Die Mitte möchte auch in den Beziehungen Schweiz-EU eine dauerhaftere Lösung. «Wir wollen den bilateralen Weg fortsetzen, zu dem sich das Volk mehrmals entschieden hat.» Diese Beziehungen müssten jedoch Garantien in Bezug auf Löhne und sozialen Schutz bieten. Maxime Marteil sagt: «Die Partei ist offen für eine sektiorielle Übernahme europäischen Rechts, die im Interesse der Schweiz liegt.»
Kulturelle Ausstrahlung
Die Partei spricht sich für die Medien für die Fünfte Schweiz aus. «Sie sind unerlässlich für die Meinungsbildung und die Ausübung der politischen Rechte. Wir unterstützen diese Art von Service public», sagt Marteil. Dasselbe gilt für die Schweizer Verbünde im Ausland (swissnex, Schweizer Schulen). «Sollten sie mangels Finanzierung gefährdet sein, wären wir bereit, eine Stärkung ihrer Position zu prüfen.»
- Fusion geglückt: Zu Beginn schien unklar, ob die Fusion zwischen CVP und BDP überhaupt zustande kommen würde; in gewissen Kantonen wirkten die Differenzen unüberwindbar. Doch der Parteiführung ist die Fusion gelungen. In der Partei herrscht Aufbruchstimmung.
- Negativtrend gestoppt: Über Jahre verlor die CVP und seit 2020 die Mitte Sitze bei den kantonalen Wahlen. In diesem Jahr gelangen ihr aber in Zürich und im Baselbiet Sitzgewinne. Damit blickt die Partei zuversichtlicher auf die nationalen Wahlen.

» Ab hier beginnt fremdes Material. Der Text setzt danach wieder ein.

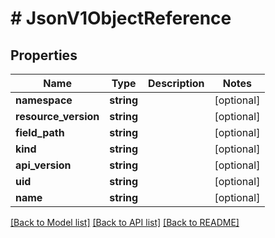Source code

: # # JsonV1ObjectReference

## Properties

Name | Type | Description | Notes
------------ | ------------- | ------------- | -------------
**namespace** | **string** |  | [optional]
**resource_version** | **string** |  | [optional]
**field_path** | **string** |  | [optional]
**kind** | **string** |  | [optional]
**api_version** | **string** |  | [optional]
**uid** | **string** |  | [optional]
**name** | **string** |  | [optional]

[[Back to Model list]](../../README.md#models) [[Back to API list]](../../README.md#endpoints) [[Back to README]](../../README.md)
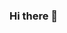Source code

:### Hi there 👋

<!--
**Swarnim2410/Swarnim2410** is a ✨ _special_ ✨ repository because its `README.md` (this file) appears on your GitHub profile.

Here are some ideas to get you started:

- 🔭 I’m currently a college student at IIIT Nagpur.
- 🌱 I’m currently learning Data science in Python plus learning Data Structures and Algorithms.
- 👯 I’m looking to collaborate on ...
- 🤔 I’m looking for help with problems related to data analysis.
- 📫 How to reach me: Linkedin -> https://www.linkedin.com/in/swarnim-gupta-848934240 
-->
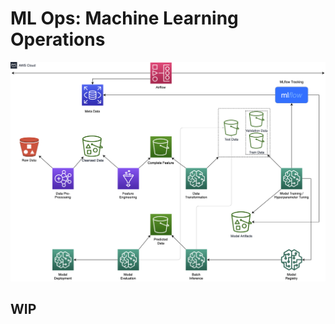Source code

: # ML Ops: Machine Learning Operations

![MLOps Architecture](https://raw.githubusercontent.com/tam159/mlops/main/MLOps.png)

## WIP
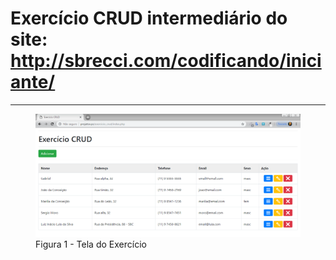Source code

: # Exercício CRUD intermediário do site: http://sbrecci.com/codificando/iniciante/

<hr>

<figure>
	<img src="assets/img/print.PNG">
	<figcaption>Figura 1 - Tela do Exercício</figcaption>
</figure>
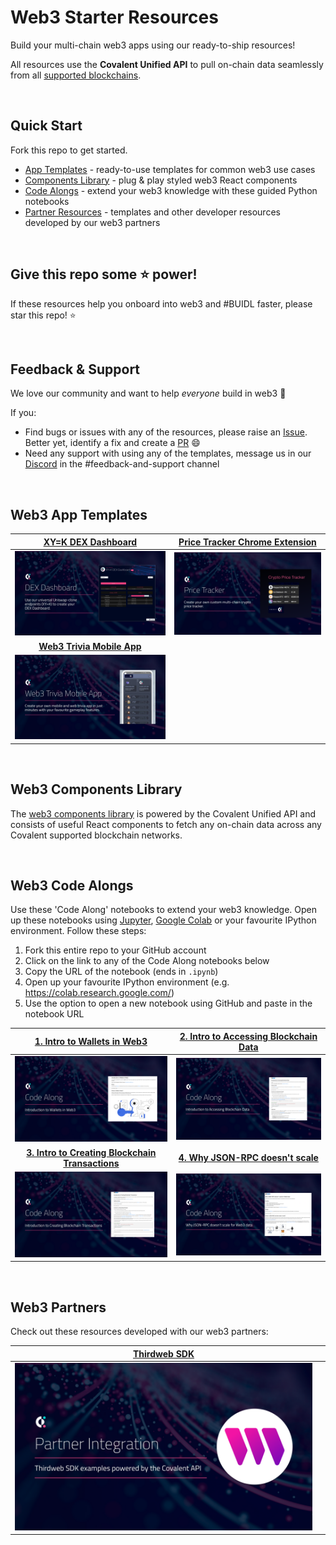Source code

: # Web3 Starter Resources
Build your multi-chain web3 apps using our ready-to-ship resources!

All resources use the **Covalent Unified API** to pull on-chain data seamlessly from all [supported blockchains](https://www.covalenthq.com/docs/networks/). 

&nbsp;
## Quick Start

Fork this repo to get started. 

- [App Templates](#web3-app-templates) - ready-to-use templates for common web3 use cases
- [Components Library](https://github.com/covalenthq/web3-components) - plug & play styled web3 React components
- [Code Alongs](#web3-code-alongs) - extend your web3 knowledge with these guided Python notebooks
- [Partner Resources](#web3-partners) - templates and other developer resources developed by our web3 partners

&nbsp;
## Give this repo some :star: power!
If these resources help you onboard into web3 and #BUIDL faster, please star this repo! :star:

&nbsp;
## Feedback & Support
We love our community and want to help *everyone* build in web3 :muscle:

If you:
- Find bugs or issues with any of the resources, please raise an [Issue](https://github.com/covalenthq/web3-templates/issues). Better yet, identify a fix and create a [PR](https://github.com/covalenthq/web3-resources/pulls) :smile:
- Need any support with using any of the templates, message us in our [Discord](https://covalenthq.com/discord) in the #feedback-and-support channel

&nbsp;
## Web3 App Templates

| [XY=K DEX Dashboard](https://github.com/covalenthq/dex-dashboard-template) |[Price Tracker Chrome Extension](https://github.com/covalenthq/price-tracker-chrome-extension)
| :-----------: | :-----------: |
| [![XY=K DEX Dashboard](./images/dex-dashboard.png)](https://github.com/covalenthq/dex-dashboard-template) | [![Price Tracker Chrome Extension](./images/price-tracker.png)](https://github.com/covalenthq/price-tracker-chrome-extension) |
|[**Web3 Trivia Mobile App**](https://github.com/covalenthq/web3-trivia-template) | |
| [![Web3 Trivia App](./images/web3-trivia.png)](https://github.com/covalenthq/web3-trivia-template) | |

&nbsp;
## Web3 Components Library
The [web3 components library](https://github.com/covalenthq/web3-components) is powered by the Covalent Unified API and consists of useful React components to fetch any on-chain data across any Covalent supported blockchain networks.

&nbsp;
## Web3 Code Alongs
Use these 'Code Along' notebooks to extend your web3 knowledge. Open up these notebooks using [Jupyter](https://jupyter.org/), [Google Colab](https://colab.research.google.com/) or your favourite IPython environment. Follow these steps:

1. Fork this entire repo to your GitHub account
2. Click on the link to any of the Code Along notebooks below
3. Copy the URL of the notebook (ends in `.ipynb`)
4. Open up your favourite IPython environment (e.g. https://colab.research.google.com/)
5. Use the option to open a new notebook using GitHub and paste in the notebook URL


|[1. Intro to Wallets in Web3](./code-alongs/Introduction_to_Wallets_in_Web3.ipynb) | [2. Intro to Accessing Blockchain Data](./code-alongs/Introduction_to_Accessing_Blockchain_Data.ipynb) |
| :-----------: | :-----------: |
|[![Intro to Wallets in Web3](images/code-along-wallets-web3.png)](./code-alongs/Introduction_to_Wallets_in_Web3.ipynb)| [![Intro to Accessing Blockchain Data](images/code-along-access-blockchain-data.png)](./code-alongs/Introduction_to_Accessing_Blockchain_Data.ipynb) |
| [**3. Intro to Creating Blockchain Transactions**](./code-alongs/Introduction_to_Creating_Blockchain_Transactions.ipynb) | [**4. Why JSON-RPC doesn't scale**](./code-alongs/Why_JSON_RPC_doesn't_scale_for_Web3_data.ipynb) |
| [![Intro to Creating Blockchain Transaction](images/code-along-create-transaction.png)](./code-alongs/Introduction_to_Creating_Blockchain_Transactions.ipynb) | [![Why JSON-RPC doesn't scale](images/code-along-jsonrpc-scaling.png)](./code-alongs/Why_JSON_RPC_doesn't_scale_for_Web3_data.ipynb) |

&nbsp;
## Web3 Partners
Check out these resources developed with our web3 partners:

|[Thirdweb SDK](https://github.com/thirdweb-example/covalent/?utm_source=covalent&utm_medium=web3-resources) | |
| :-----------: | :-----------: |
|[![Thirdweb SDK](images/partner-thirdweb-sdk.png)](https://github.com/thirdweb-example/covalent/?utm_source=covalent&utm_medium=web3-resources)| |

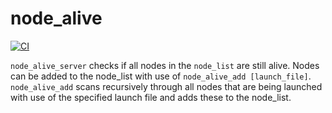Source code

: # node_alive

[![CI](https://github.com/tue-robotics/node_alive/workflows/CI/badge.svg)](https://github.com/tue-robotics/node_alive/actions)

`node_alive_server` checks if all nodes in the `node_list` are still alive. Nodes can be added to the node_list with use of `node_alive_add [launch_file]`. `node_alive_add` scans recursively through all nodes that are being launched with use of the specified launch file and adds these to the node_list.
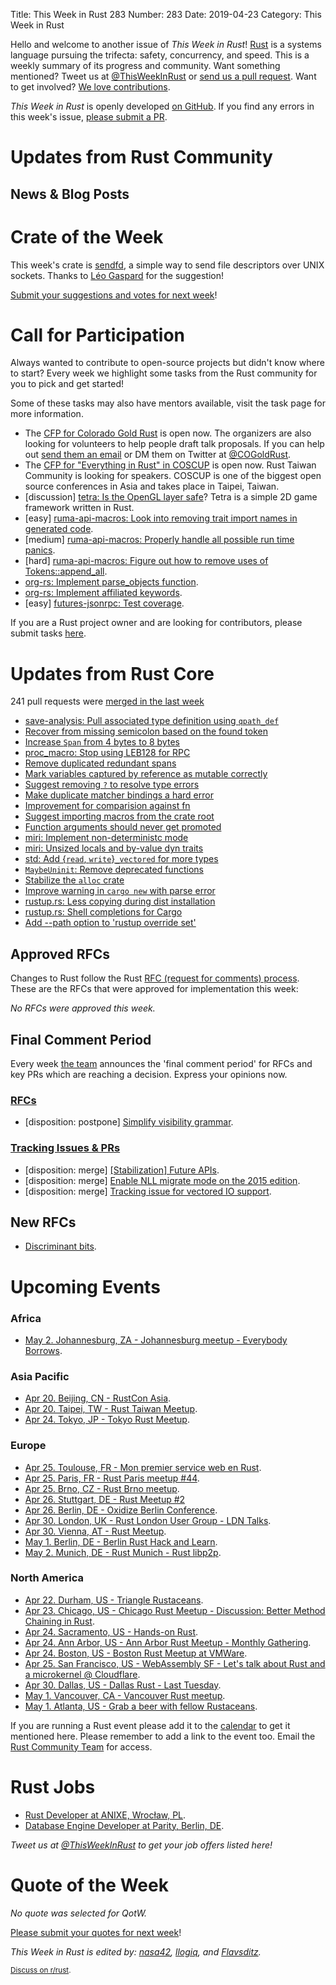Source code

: Title: This Week in Rust 283
Number: 283
Date: 2019-04-23
Category: This Week in Rust

Hello and welcome to another issue of *This Week in Rust*!
[Rust](http://rust-lang.org) is a systems language pursuing the trifecta: safety, concurrency, and speed.
This is a weekly summary of its progress and community.
Want something mentioned? Tweet us at [@ThisWeekInRust](https://twitter.com/ThisWeekInRust) or [send us a pull request](https://github.com/cmr/this-week-in-rust).
Want to get involved? [We love contributions](https://github.com/rust-lang/rust/blob/master/CONTRIBUTING.md).

*This Week in Rust* is openly developed [on GitHub](https://github.com/cmr/this-week-in-rust).
If you find any errors in this week's issue, [please submit a PR](https://github.com/cmr/this-week-in-rust/pulls).

# Updates from Rust Community

## News & Blog Posts

# Crate of the Week

This week's crate is [sendfd](https://github.com/Standard-Cognition/sendfd), a simple way to send file descriptors over UNIX sockets. Thanks to [Léo Gaspard](https://users.rust-lang.org/t/crate-of-the-week/2704/514) for the suggestion!

[Submit your suggestions and votes for next week][submit_crate]!

[submit_crate]: https://users.rust-lang.org/t/crate-of-the-week/2704

# Call for Participation

Always wanted to contribute to open-source projects but didn't know where to start?
Every week we highlight some tasks from the Rust community for you to pick and get started!

Some of these tasks may also have mentors available, visit the task page for more information.

* The [CFP for Colorado Gold Rust](https://cfp.cogoldrust.com/events/cogoldrust-2019) is open now. The organizers are also looking for volunteers to help people draft talk proposals. If you can help out [send them an email](mailto:coloradogoldrust@gmail.com) or DM them on Twitter at [@COGoldRust](https://twitter.com/cogoldrust).
* The [CFP for "Everything in Rust" in COSCUP](https://blog.coscup.org/2019/04/2019-cfp-open.html#rust) is open now. Rust Taiwan Community is looking for speakers. COSCUP is one of the biggest open source conferences in Asia and takes place in Taipei, Taiwan.
* [discussion] [tetra: Is the OpenGL layer safe](https://github.com/17cupsofcoffee/tetra/issues/117)? Tetra is a simple 2D game framework written in Rust.
* [easy] [ruma-api-macros: Look into removing trait import names in generated code](https://github.com/ruma/ruma-api-macros/issues/16).
* [medium] [ruma-api-macros: Properly handle all possible run time panics](https://github.com/ruma/ruma-api-macros/issues/5).
* [hard] [ruma-api-macros: Figure out how to remove uses of Tokens::append_all](https://github.com/ruma/ruma-api-macros/issues/4).
* [org-rs: Implement parse_objects function](https://github.com/org-rs/org-rs/issues/8).
* [org-rs: Implement affiliated keywords](https://github.com/org-rs/org-rs/issues/11).
* [easy] [futures-jsonrpc: Test coverage](https://github.com/vlopes11/futures-jsonrpc/issues/1).

If you are a Rust project owner and are looking for contributors, please submit tasks [here][guidelines].

[guidelines]: https://users.rust-lang.org/t/twir-call-for-participation/4821

# Updates from Rust Core

241 pull requests were [merged in the last week][merged]

[merged]: https://github.com/search?q=is%3Apr+org%3Arust-lang+is%3Amerged+merged%3A2019-04-08..2019-04-15

* [save-analysis: Pull associated type definition using `qpath_def`](https://github.com/rust-lang/rust/pull/59894)
* [Recover from missing semicolon based on the found token](https://github.com/rust-lang/rust/pull/59866)
* [Increase `Span` from 4 bytes to 8 bytes](https://github.com/rust-lang/rust/pull/59693)
* [proc_macro: Stop using LEB128 for RPC](https://github.com/rust-lang/rust/pull/59820)
* [Remove duplicated redundant spans](https://github.com/rust-lang/rust/pull/59896)
* [Mark variables captured by reference as mutable correctly](https://github.com/rust-lang/rust/pull/59708)
* [Suggest removing `?` to resolve type errors](https://github.com/rust-lang/rust/pull/59859)
* [Make duplicate matcher bindings a hard error](https://github.com/rust-lang/rust/pull/59858)
* [Improvement for comparision against fn](https://github.com/rust-lang/rust/pull/59798)
* [Suggest importing macros from the crate root](https://github.com/rust-lang/rust/pull/59784)
* [Function arguments should never get promoted](https://github.com/rust-lang/rust/pull/59724)
* [miri: Implement non-deterministc mode](https://github.com/rust-lang/miri/pull/683)
* [miri: Unsized locals and by-value dyn traits](https://github.com/rust-lang/rust/pull/59780)
* [std: Add {`read`, `write`}`_vectored` for more types](https://github.com/rust-lang/rust/pull/59852)
* [`MaybeUninit`: Remove deprecated functions](https://github.com/rust-lang/rust/pull/59912)
* [Stabilize the `alloc` crate](https://github.com/rust-lang/rust/pull/59675)
* [Improve warning in `cargo new` with parse error](https://github.com/rust-lang/cargo/pull/6839)
* [rustup.rs: Less copying during dist installation](https://github.com/rust-lang/rustup.rs/pull/1744)
* [rustup.rs: Shell completions for Cargo](https://github.com/rust-lang/rustup.rs/pull/1646)
* [Add --path option to 'rustup override set'](https://github.com/rust-lang/rustup.rs/pull/1524)

## Approved RFCs

Changes to Rust follow the Rust [RFC (request for comments)
process](https://github.com/rust-lang/rfcs#rust-rfcs). These
are the RFCs that were approved for implementation this week:

*No RFCs were approved this week.*

## Final Comment Period

Every week [the team](https://www.rust-lang.org/team.html) announces the
'final comment period' for RFCs and key PRs which are reaching a
decision. Express your opinions now.

### [RFCs](https://github.com/rust-lang/rfcs/labels/final-comment-period)

* [disposition: postpone] [Simplify visibility grammar](https://github.com/rust-lang/rfcs/pull/2640).

### [Tracking Issues & PRs](https://github.com/rust-lang/rust/labels/final-comment-period)

* [disposition: merge] [[Stabilization] Future APIs](https://github.com/rust-lang/rust/issues/59725).
* [disposition: merge] [Enable NLL migrate mode on the 2015 edition](https://github.com/rust-lang/rust/pull/59114).
* [disposition: merge] [Tracking issue for vectored IO support](https://github.com/rust-lang/rust/issues/58452).

## New RFCs

* [Discriminant bits](https://github.com/rust-lang/rfcs/pull/2684).

# Upcoming Events

### Africa

* [May  2. Johannesburg, ZA - Johannesburg meetup - Everybody Borrows](https://www.meetup.com/Johannesburg-Rust-Meetup/events/gpxrtqyzhbcb/).

### Asia Pacific

* [Apr 20. Beijing, CN - RustCon Asia](https://rustcon.asia/).
* [Apr 20. Taipei, TW - Rust Taiwan Meetup](https://www.facebook.com/events/400895290642737/).
* [Apr 24. Tokyo, JP - Tokyo Rust Meetup](https://rust.connpass.com/event/125666/).

### Europe

* [Apr 25. Toulouse, FR - Mon premier service web en Rust](https://www.meetup.com/Toulouse-Rust-Meetup/events/260218832).
* [Apr 25. Paris, FR - Rust Paris meetup #44](https://www.meetup.com/Rust-Paris/events/260443108/).
* [Apr 25. Brno, CZ - Rust Brno meetup](https://rust-brno.github.io/).
* [Apr 26. Stuttgart, DE - Rust Meetup #2](https://gettogether.community/rust-stuttgart/)
* [Apr 26. Berlin, DE - Oxidize Berlin Conference](https://oxidizeconf.com/).
* [Apr 30. London, UK - Rust London User Group - LDN Talks](https://www.meetup.com/Rust-London-User-Group/events/260565918/).
* [Apr 30. Vienna, AT - Rust Meetup](https://www.meetup.com/Rust-Vienna/events/260693863/).
* [May  1. Berlin, DE - Berlin Rust Hack and Learn](https://www.meetup.com/opentechschool-berlin/events/gkkttqyzhbcb/).
* [May  2. Munich, DE - Rust Munich - Rust libp2p](https://www.meetup.com/rust-munich/events/259984522/).

### North America

* [Apr 22. Durham, US - Triangle Rustaceans](https://www.meetup.com/triangle-rustaceans/events/mfglwpyzgbdc/).
* [Apr 23. Chicago, US - Chicago Rust Meetup - Discussion: Better Method Chaining in Rust](https://www.meetup.com/Chicago-Rust-Meetup/events/260321118).
* [Apr 24. Sacramento, US - Hands-on Rust](https://www.meetup.com/Rust-Sacramento/events/260347016/).
* [Apr 24. Ann Arbor, US - Ann Arbor Rust Meetup - Monthly Gathering](https://www.meetup.com/Ann-Arbor-Rust-Meetup/events/vsncvqyzgbgc/).
* [Apr 24. Boston, US - Boston Rust Meetup at VMWare](https://www.meetup.com/BostonRust/events/259966076/).
* [Apr 25. San Francisco, US - WebAssembly SF - Let's talk about Rust and a microkernel @ Cloudflare](https://www.meetup.com/wasmsf/events/260288977/).
* [Apr 30. Dallas, US - Dallas Rust - Last Tuesday](https://www.meetup.com/Dallas-Rust/events/zfgwzmyzgbnc/).
* [May  1. Vancouver, CA - Vancouver Rust meetup](https://www.meetup.com/Vancouver-Rust/events/hjrwvqyzhbcb/).
* [May  1. Atlanta, US - Grab a beer with fellow Rustaceans](https://www.meetup.com/Rust-ATL/events/lgtvsqyzhbcb/).

If you are running a Rust event please add it to the [calendar] to get
it mentioned here. Please remember to add a link to the event too.
Email the [Rust Community Team][community] for access.

[calendar]: https://www.google.com/calendar/embed?src=apd9vmbc22egenmtu5l6c5jbfc%40group.calendar.google.com
[community]: mailto:community-team@rust-lang.org

# Rust Jobs

* [Rust Developer at ANIXE, Wrocław, PL](https://anixe.bamboohr.co.uk/jobs/view.php?id=72).
* [Database Engine Developer at Parity, Berlin, DE](https://www.parity.io/jobs/#berlin-database-engine-developer).

*Tweet us at [@ThisWeekInRust](https://twitter.com/ThisWeekInRust) to get your job offers listed here!*

# Quote of the Week

*No quote was selected for QotW.*

[Please submit your quotes for next week](http://users.rust-lang.org/t/twir-quote-of-the-week/328)!

*This Week in Rust is edited by: [nasa42](https://github.com/nasa42), [llogiq](https://github.com/llogiq), and [Flavsditz](https://github.com/Flavsditz).*

<small>[Discuss on r/rust]().</small>
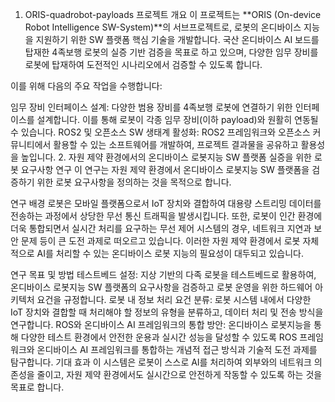 1. ORIS-quadrobot-payloads 프로젝트 개요
이 프로젝트는 **ORIS (On-device Robot Intelligence SW-System)**의 서브프로젝트로, 로봇의 온디바이스 지능을 지원하기 위한 SW 플랫폼 핵심 기술을 개발합니다. 국산 온디바이스 AI 보드를 탑재한 4족보행 로봇의 실증 기반 검증을 목표로 하고 있으며, 다양한 임무 장비를 로봇에 탑재하여 도전적인 시나리오에서 검증할 수 있도록 합니다.

이를 위해 다음의 주요 작업을 수행합니다:

임무 장비 인터페이스 설계: 다양한 범용 장비를 4족보행 로봇에 연결하기 위한 인터페이스를 설계합니다. 이를 통해 로봇이 각종 임무 장비(이하 payload)와 원활히 연동될 수 있습니다.
ROS2 및 오픈소스 SW 생태계 활성화: ROS2 프레임워크와 오픈소스 커뮤니티에서 활용할 수 있는 소프트웨어를 개발하여, 프로젝트 결과물을 공유하고 활용성을 높입니다.
2. 자원 제약 환경에서의 온디바이스 로봇지능 SW 플랫폼 실증을 위한 로봇 요구사항 연구
이 연구는 자원 제약 환경에서 온디바이스 로봇지능 SW 플랫폼을 검증하기 위한 로봇 요구사항을 정의하는 것을 목적으로 합니다.

연구 배경
로봇은 모바일 플랫폼으로서 IoT 장치와 결합하여 대용량 스트리밍 데이터를 전송하는 과정에서 상당한 무선 통신 트래픽을 발생시킵니다. 또한, 로봇이 인간 환경에 더욱 통합되면서 실시간 처리를 요구하는 무선 제어 시스템의 경우, 네트워크 지연과 보안 문제 등이 큰 도전 과제로 떠오르고 있습니다. 이러한 자원 제약 환경에서 로봇 자체적으로 AI를 처리할 수 있는 온디바이스 로봇 지능의 필요성이 대두되고 있습니다.

연구 목표 및 방법
테스트베드 설정: 지상 기반의 다족 로봇을 테스트베드로 활용하여, 온디바이스 로봇지능 SW 플랫폼의 요구사항을 검증하고 로봇 운영을 위한 하드웨어 아키텍처 요건을 규정합니다.
로봇 내 정보 처리 요건 분류: 로봇 시스템 내에서 다양한 IoT 장치와 결합할 때 처리해야 할 정보의 유형을 분류하고, 데이터 처리 및 전송 방식을 연구합니다.
ROS와 온디바이스 AI 프레임워크의 통합 방안: 온디바이스 로봇지능을 통해 다양한 테스트 환경에서 안전한 운용과 실시간 성능을 달성할 수 있도록 ROS 프레임워크와 온디바이스 AI 프레임워크를 통합하는 개념적 접근 방식과 기술적 도전 과제를 탐구합니다.
기대 효과
이 시스템은 로봇이 스스로 AI를 처리하여 외부와의 네트워크 의존성을 줄이고, 자원 제약 환경에서도 실시간으로 안전하게 작동할 수 있도록 하는 것을 목표로 합니다.
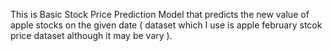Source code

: This is Basic Stock Price Prediction Model that predicts the new value of apple stocks on the given date ( dataset which I use is apple february stcok price dataset although it may be vary ).
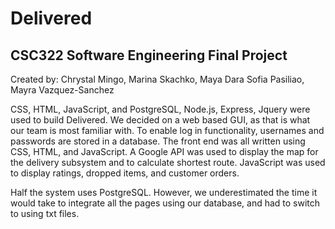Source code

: # Delivered
## CSC322 Software Engineering Final Project
Created by: Chrystal Mingo, Marina Skachko, Maya Dara Sofia Pasiliao, Mayra Vazquez-Sanchez

CSS, HTML, JavaScript, and PostgreSQL, Node.js, Express, Jquery were used to build Delivered. We decided on a web based GUI, as that is what our team is most familiar with. To enable log in functionality, usernames and passwords are stored in a database. The front end was all written using CSS, HTML, and JavaScript. A Google API was used to display the map for the delivery subsystem and to calculate shortest route. JavaScript was used to display ratings, dropped items, and customer orders.

Half the system uses PostgreSQL. However, we underestimated the time it would take to integrate all the pages using our database, and had to switch to using txt files.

- PUK-Präsidium geangelt: Mit Isabelle Chassot gelang es der Mitte, einen Prestigeposten zu besetzen, der auch bei den anderen Parteien begehrt war. Die Freiburger Ständerätin führt die Parlamentarische Untersuchungskommission, die den Zusammenbruch der Credit Suisse untersucht. (SRF)
- Mittelmässige Legislaturbilanz: Traditionell hat die Mitte bei Volksabstimmung eine hohe Erfolgsquote, da sie als Mehrheitsbeschafferin entweder mit dem linken oder dem rechten Lager zusammengeht. Doch in der aktuellen Legislatur weist sie eine weniger gute Erfolgsbilanz aus. Diese beträgt gut 70%.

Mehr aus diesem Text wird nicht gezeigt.